As the title suggests, I’m still pregnant! Four weeks ago, Ben and I were informed that I had a 50% chance of delivering our daughter by 28 weeks. We were exceedingly aware of the possibility of having an extremely premature daughter that required months of NICU time and could have severe disabilities or fatal complications. It was emotionally draining.
My previous posts describe my two hospitalizations. After the second hospitalization I was discharged home on bedrest. The first few weeks of bedrest were challenging. I initially felt pretty sick and fatigued from all of the medications I was given. But sleep did not come easy with my nightmares and night sweats. But as the days passed, those symptoms eventually subsided. Then came the intense anxiety. When my body decided to have frequent contractions, I’d wonder if they’d let up or worsen and progress. When I noticed watery discharge, I worried that I was leaking amniotic fluid. On top of the anxiety, I generally just felt unwell. Normal pregnancy symptoms like heartburn, bloating and headaches were coupled with side effects of bedrest, most notably aches and soreness of my back and hips that were so intense they would wake me from sleep in tears.

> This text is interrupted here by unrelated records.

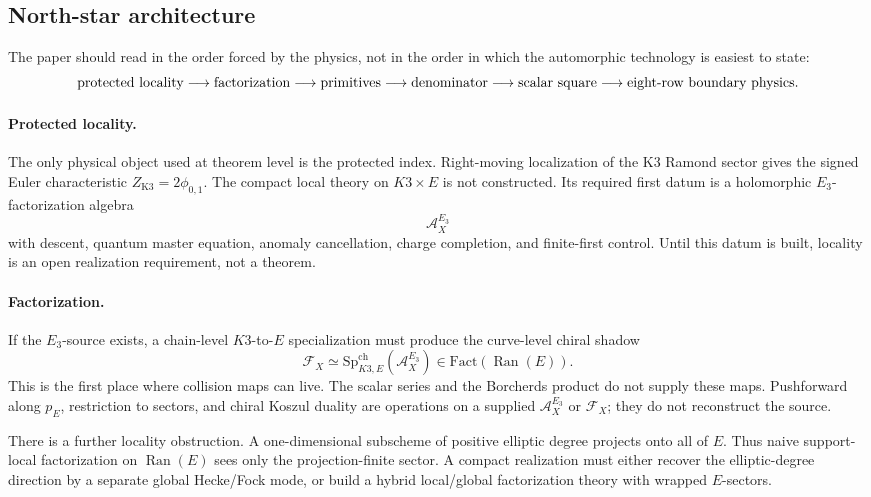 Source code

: \subsection{North-star architecture}

The paper should read in the order forced by the physics, not in the
order in which the automorphic technology is easiest to state:
\[
\hbox{protected locality}
\longrightarrow
\hbox{factorization}
\longrightarrow
\hbox{primitives}
\longrightarrow
\hbox{denominator}
\longrightarrow
\hbox{scalar square}
\longrightarrow
\hbox{eight-row boundary physics}.
\]

\paragraph{Protected locality.}
The only physical object used at theorem level is the protected index.
Right-moving localization of the K3 Ramond sector gives the signed
Euler characteristic \(Z_{\mathrm{K3}}=2\phi_{0,1}\).  The compact
local theory on \(K3\times E\) is not constructed.  Its required first
datum is a holomorphic \(E_3\)-factorization algebra
\[
\mathcal A^{E_3}_X
\]
with descent, quantum master equation, anomaly cancellation, charge
completion, and finite-first control.  Until this datum is built,
locality is an open realization requirement, not a theorem.

\paragraph{Factorization.}
If the \(E_3\)-source exists, a chain-level \(K3\)-to-\(E\)
specialization must produce the curve-level chiral shadow
\[
\mathcal F_X\simeq
\mathrm{Sp}^{\mathrm{ch}}_{K3,E}(\mathcal A^{E_3}_X)
\in \mathrm{Fact}(\operatorname{Ran}(E)).
\]
This is the first place where collision maps can live.  The scalar
series and the Borcherds product do not supply these maps.  Pushforward
along \(p_E\), restriction to sectors, and chiral Koszul duality are
operations on a supplied \(\mathcal A^{E_3}_X\) or \(\mathcal F_X\);
they do not reconstruct the source.

There is a further locality obstruction.  A one-dimensional subscheme of
positive elliptic degree projects onto all of \(E\).  Thus naive
support-local factorization on \(\operatorname{Ran}(E)\) sees only the
projection-finite sector.  A compact realization must either recover the
elliptic-degree direction by a separate global Hecke/Fock mode, or build
a hybrid local/global factorization theory with wrapped \(E\)-sectors.

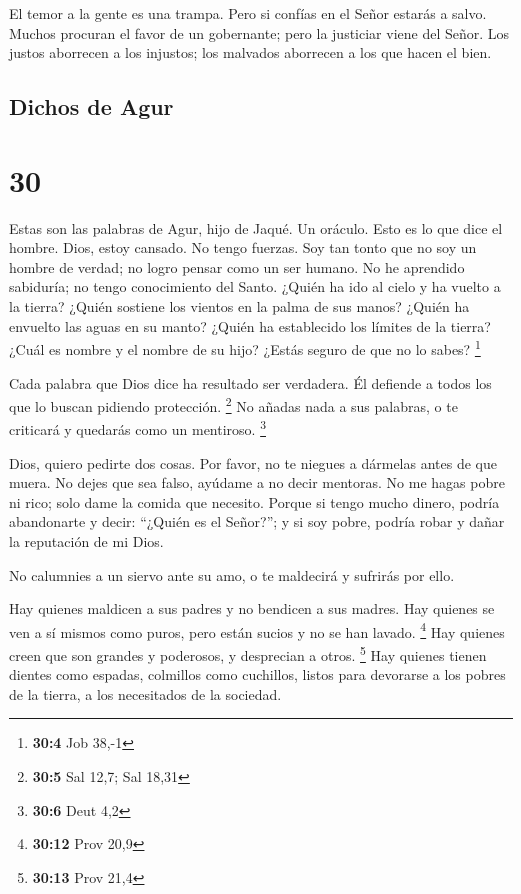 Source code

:  El temor a la gente es una trampa. Pero si confías en el
Señor estarás a salvo.  Muchos procuran el favor de un
gobernante; pero la justiciar viene del Señor.  Los justos
aborrecen a los injustos; los malvados aborrecen a los que hacen el
bien.

\hypertarget{dichos-de-agur}{%
\subsection{Dichos de Agur}\label{dichos-de-agur}}

\hypertarget{section-29}{%
\section{30}\label{section-29}}

 Estas son las palabras de Agur, hijo de Jaqué. Un oráculo.
Esto es lo que dice el hombre. Dios, estoy cansado. No tengo fuerzas.
 Soy tan tonto que no soy un hombre de verdad; no logro
pensar como un ser humano.  No he aprendido sabiduría; no
tengo conocimiento del Santo.  ¿Quién ha ido al cielo y ha
vuelto a la tierra? ¿Quién sostiene los vientos en la palma de sus
manos? ¿Quién ha envuelto las aguas en su manto? ¿Quién ha establecido
los límites de la tierra? ¿Cuál es nombre y el nombre de su hijo? ¿Estás
seguro de que no lo sabes? \footnote{\textbf{30:4} Job 38,-1}

 Cada palabra que Dios dice ha resultado ser verdadera. Él
defiende a todos los que lo buscan pidiendo protección. \footnote{\textbf{30:5}
  Sal 12,7; Sal 18,31}  No añadas nada a sus palabras, o te
criticará y quedarás como un mentiroso. \footnote{\textbf{30:6} Deut 4,2}

 Dios, quiero pedirte dos cosas. Por favor, no te niegues a
dármelas antes de que muera.  No dejes que sea falso,
ayúdame a no decir mentoras. No me hagas pobre ni rico; solo dame la
comida que necesito.  Porque si tengo mucho dinero, podría
abandonarte y decir: ``¿Quién es el Señor?''; y si soy pobre, podría
robar y dañar la reputación de mi Dios.

 No calumnies a un siervo ante su amo, o te maldecirá y
sufrirás por ello.

 Hay quienes maldicen a sus padres y no bendicen a sus
madres.  Hay quienes se ven a sí mismos como puros, pero
están sucios y no se han lavado. \footnote{\textbf{30:12} Prov 20,9}
 Hay quienes creen que son grandes y poderosos, y
desprecian a otros. \footnote{\textbf{30:13} Prov 21,4} 
Hay quienes tienen dientes como espadas, colmillos como cuchillos,
listos para devorarse a los pobres de la tierra, a los necesitados de la
sociedad.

I still have this anxiety. And I still feel unwell. But I’m finding ways to manage both of these things, although I definitely have better days and worse days.
I’m grateful to still be pregnant, and I’m so relieved with each passing day. I’m grateful for my wonderful family and friends, who have been supportive throughout this. I’m grateful for my job, and my wonderfully understanding bosses and coworkers. And I’m grateful for you, the readers of this blog, who reach out and share stories and well wishes. Its means more to me than you know.